Output every entry exactly as written, but omit the pictures.

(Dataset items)
________

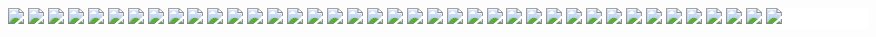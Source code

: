 ![](wut/smile.result4.DuNN_25_Mean_Mean.png)
![](wut/smile.result4.DuNN_25_Mean_Min.png)
![](wut/smile.result4.DuNN_25_Min_Const.png)
![](wut/smile.result4.DuNN_25_Min_Max.png)
![](wut/smile.result4.DuNN_25_Min_Mean.png)
![](wut/smile.result4.DuNN_25_Min_Min.png)
![](wut/smile.result4.DuNN_25_SMax:5_Const.png)
![](wut/smile.result4.DuNN_25_SMax:5_Min.png)
![](wut/smile.result4.DuNN_25_SMax:5_SMin:5.png)
![](wut/smile.result4.DuNN_25_SMin:5_Const.png)
![](wut/smile.result4.DuNN_25_SMin:5_Max.png)
![](wut/smile.result4.DuNN_25_SMin:5_SMax:5.png)
![](wut/smile.result4.GDunn_d1_D1.png)
![](wut/smile.result4.GDunn_d1_D2.png)
![](wut/smile.result4.GDunn_d1_D3.png)
![](wut/smile.result4.GDunn_d2_D1.png)
![](wut/smile.result4.GDunn_d2_D2.png)
![](wut/smile.result4.GDunn_d2_D3.png)
![](wut/smile.result4.GDunn_d3_D1.png)
![](wut/smile.result4.GDunn_d3_D2.png)
![](wut/smile.result4.GDunn_d3_D3.png)
![](wut/smile.result4.GDunn_d4_D1.png)
![](wut/smile.result4.GDunn_d4_D2.png)
![](wut/smile.result4.GDunn_d4_D3.png)
![](wut/smile.result4.GDunn_d5_D1.png)
![](wut/smile.result4.GDunn_d5_D2.png)
![](wut/smile.result4.GDunn_d5_D3.png)
![](wut/smile.result4.Silhouette.png)
![](wut/smile.result4.SilhouetteW.png)
![](wut/smile.result4.WCNN_5.png)
![](wut/smile.result4.WCNN_25.png)
![](wut/smile.result6.BallHall.png)
![](wut/smile.result6.CalinskiHarabasz.png)
![](wut/smile.result6.DaviesBouldin.png)
![](wut/smile.result6.DuNN_5_Max_Const.png)
![](wut/smile.result6.DuNN_5_Max_Max.png)
![](wut/smile.result6.DuNN_5_Max_Mean.png)
![](wut/smile.result6.DuNN_5_Max_Min.png)
![](wut/smile.result6.DuNN_5_Mean_Const.png)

________

Expected answer:
Source code

: ![](wut/smile.result4.DuNN_25_Mean_Mean.png)
![](wut/smile.result4.DuNN_25_Mean_Min.png)
![](wut/smile.result4.DuNN_25_Min_Const.png)
![](wut/smile.result4.DuNN_25_Min_Max.png)
![](wut/smile.result4.DuNN_25_Min_Mean.png)
![](wut/smile.result4.DuNN_25_Min_Min.png)
![](wut/smile.result4.DuNN_25_SMax:5_Const.png)
![](wut/smile.result4.DuNN_25_SMax:5_Min.png)
![](wut/smile.result4.DuNN_25_SMax:5_SMin:5.png)
![](wut/smile.result4.DuNN_25_SMin:5_Const.png)
![](wut/smile.result4.DuNN_25_SMin:5_Max.png)
![](wut/smile.result4.DuNN_25_SMin:5_SMax:5.png)
![](wut/smile.result4.GDunn_d1_D1.png)
![](wut/smile.result4.GDunn_d1_D2.png)
![](wut/smile.result4.GDunn_d1_D3.png)
![](wut/smile.result4.GDunn_d2_D1.png)
![](wut/smile.result4.GDunn_d2_D2.png)
![](wut/smile.result4.GDunn_d2_D3.png)
![](wut/smile.result4.GDunn_d3_D1.png)
![](wut/smile.result4.GDunn_d3_D2.png)
![](wut/smile.result4.GDunn_d3_D3.png)
![](wut/smile.result4.GDunn_d4_D1.png)
![](wut/smile.result4.GDunn_d4_D2.png)
![](wut/smile.result4.GDunn_d4_D3.png)
![](wut/smile.result4.GDunn_d5_D1.png)
![](wut/smile.result4.GDunn_d5_D2.png)
![](wut/smile.result4.GDunn_d5_D3.png)
![](wut/smile.result4.Silhouette.png)
![](wut/smile.result4.SilhouetteW.png)
![](wut/smile.result4.WCNN_5.png)
![](wut/smile.result4.WCNN_25.png)
![](wut/smile.result6.BallHall.png)
![](wut/smile.result6.CalinskiHarabasz.png)
![](wut/smile.result6.DaviesBouldin.png)
![](wut/smile.result6.DuNN_5_Max_Const.png)
![](wut/smile.result6.DuNN_5_Max_Max.png)
![](wut/smile.result6.DuNN_5_Max_Mean.png)
![](wut/smile.result6.DuNN_5_Max_Min.png)
![](wut/smile.result6.DuNN_5_Mean_Const.png)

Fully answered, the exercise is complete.